The SPECviewperf® 2020 v3.0 benchmark, released on December 9, 2021, is the worldwide standard for measuring graphics performance based on professional applications. The benchmark measures the 3D graphics performance of systems running under the OpenGL and Direct X application programming interfaces. The benchmark workloads are called viewsets, and represent graphics content and behavior from actual workstation-class applications, without the need to install the applications themselves.
Major updates in the SPECviewperf v3.0 benchmark include:
SPECviewperf 2020 v3.0 supports all the features previously introduced in the SPECviewperf 2020 v1.0, released in October 2020:
The catia-01 viewset was created from traces of the graphics workload generated by the CATIA™ V5R12 application from Dassault Systemes.
Three models are measured using various modes in CATIA. Phil Harris of LionHeart Solutions, developer of CATBench2003, supplied SPEC/GPC with the models used to measure the CATIA application. The models are courtesy of CATBench2003 and CATIA Community.
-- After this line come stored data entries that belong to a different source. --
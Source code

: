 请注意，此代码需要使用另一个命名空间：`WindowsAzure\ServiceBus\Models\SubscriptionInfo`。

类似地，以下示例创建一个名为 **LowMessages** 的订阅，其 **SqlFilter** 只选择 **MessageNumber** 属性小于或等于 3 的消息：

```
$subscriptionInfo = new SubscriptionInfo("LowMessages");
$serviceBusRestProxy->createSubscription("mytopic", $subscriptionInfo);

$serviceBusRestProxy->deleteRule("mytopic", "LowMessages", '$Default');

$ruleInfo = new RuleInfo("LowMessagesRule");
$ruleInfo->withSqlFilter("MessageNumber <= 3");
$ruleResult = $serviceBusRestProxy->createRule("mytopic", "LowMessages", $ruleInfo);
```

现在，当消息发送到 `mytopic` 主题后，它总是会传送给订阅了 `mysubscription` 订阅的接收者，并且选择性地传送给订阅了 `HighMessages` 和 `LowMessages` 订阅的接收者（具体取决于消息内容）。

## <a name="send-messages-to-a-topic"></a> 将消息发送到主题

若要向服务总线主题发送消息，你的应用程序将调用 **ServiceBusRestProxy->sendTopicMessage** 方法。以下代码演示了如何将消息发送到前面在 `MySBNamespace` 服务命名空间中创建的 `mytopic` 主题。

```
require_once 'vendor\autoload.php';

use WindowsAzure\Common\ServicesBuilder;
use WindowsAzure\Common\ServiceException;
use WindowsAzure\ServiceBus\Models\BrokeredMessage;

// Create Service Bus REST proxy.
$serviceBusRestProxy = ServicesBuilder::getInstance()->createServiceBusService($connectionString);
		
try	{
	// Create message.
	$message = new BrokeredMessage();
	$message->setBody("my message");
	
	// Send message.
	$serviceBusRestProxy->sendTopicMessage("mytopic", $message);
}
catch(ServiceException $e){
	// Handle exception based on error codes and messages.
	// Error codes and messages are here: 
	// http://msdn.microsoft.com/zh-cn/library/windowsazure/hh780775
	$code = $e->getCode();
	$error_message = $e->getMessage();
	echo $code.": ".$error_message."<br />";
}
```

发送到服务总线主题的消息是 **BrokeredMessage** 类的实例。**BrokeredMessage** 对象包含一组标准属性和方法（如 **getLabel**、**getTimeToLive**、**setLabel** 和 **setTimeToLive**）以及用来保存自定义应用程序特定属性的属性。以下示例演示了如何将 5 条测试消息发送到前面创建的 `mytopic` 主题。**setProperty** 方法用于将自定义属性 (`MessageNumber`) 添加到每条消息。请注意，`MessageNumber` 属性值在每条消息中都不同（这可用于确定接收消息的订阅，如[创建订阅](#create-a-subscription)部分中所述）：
The car model contains more than two million points. SPECviewperf replicates the geometry represented by the smaller engine block and submarine models to increase complexity and decrease frame rates. After replication, these models contain 1.2 million vertices (engine block) and 1.8 million vertices (submarine).
State changes as made by the application are included throughout the rendering of the model, including matrix, material, light and line-stipple changes. All state changes are derived from a trace of the running application. The state changes put considerably more stress on graphics subsystems than the simple geometry dumps found in older SPECviewperf viewsets.
Mirroring the application, draw arrays are used for some tests and immediate mode used for others.
The maya-06 viewset was created from traces of the graphics workload generated by the Maya 2019 application from Autodesk. The viewset includes numerous rendering modes supported by the application, including shaded mode, ambient occlusion, multi-sample antialiasing, and transparency. All tests are rendered using Viewport 2.0.
The catia-06 viewset was created from traces of the graphics workload generated by the CATIA V5 and 3DEXPERIENCE CATIA applications from Dassault Systèmes. Model sizes range from 5.1 to 21 million vertices. The viewset includes several rendering modes supported by the application, including anti-aliasing, shaded, and shaded with edges.
The energy-03 viewset is based on rendering techniques used by the open-source OpendTect seismic visualization application. Similar to medical imaging such as MRI or CT, geophysical surveys generate image slices through the subsurface that are built into a 3D grid. Volume rendering provides a 2D projection of this 3D volumetric grid for further analysis and interpretation. In addition to the volume rendering, the test includes both inline and crossline planes (slices in the X and Y planes). Also, for some subtests, “horizons” are present – these are geological strata boundaries of interest, generated by exploration geophysicists, and are rendered using textured triangle strips. The 3D datasets used in this viewset are real-world seismic datasets found at https://wiki.seg.org/wiki/Open_data". They were translated from their native SEG-Y format and compressed using JPEG-2000. Note: subtests 3 and 6 will have a score of 0.01 on GPUs with less than 3584MB (3.5GB) of framebuffer memory.
The creo-03 viewset was created from traces of the graphics workload generated by the Creo 4 application from PTC. Model sizes range from 20 to 48 million vertices. The viewsets include numerous rendering modes supported by the application. Order-independent transparency is enabled for all models with transparent components.
The 3dsmax-07 viewset was created from traces of the graphics workload generated by 3ds Max 2016 using the default Nitrous DX11 driver. The models for this viewset came from the SPECapc for 3ds Max 2015 benchmark and other sources. In order to best approximate real-world use cases, several tests incorporate multiple viewsets on screen, each using a different rendering method. The styles of rendering in the viewset reflect those most commonly used in major markets, including realistic, shaded and wireframe. Some lesser-used but interesting rendering modes such as facets, graphite and clay are also incorporated. The animations in the viewset are a combination of model spin and camera fly-through, depending on the model.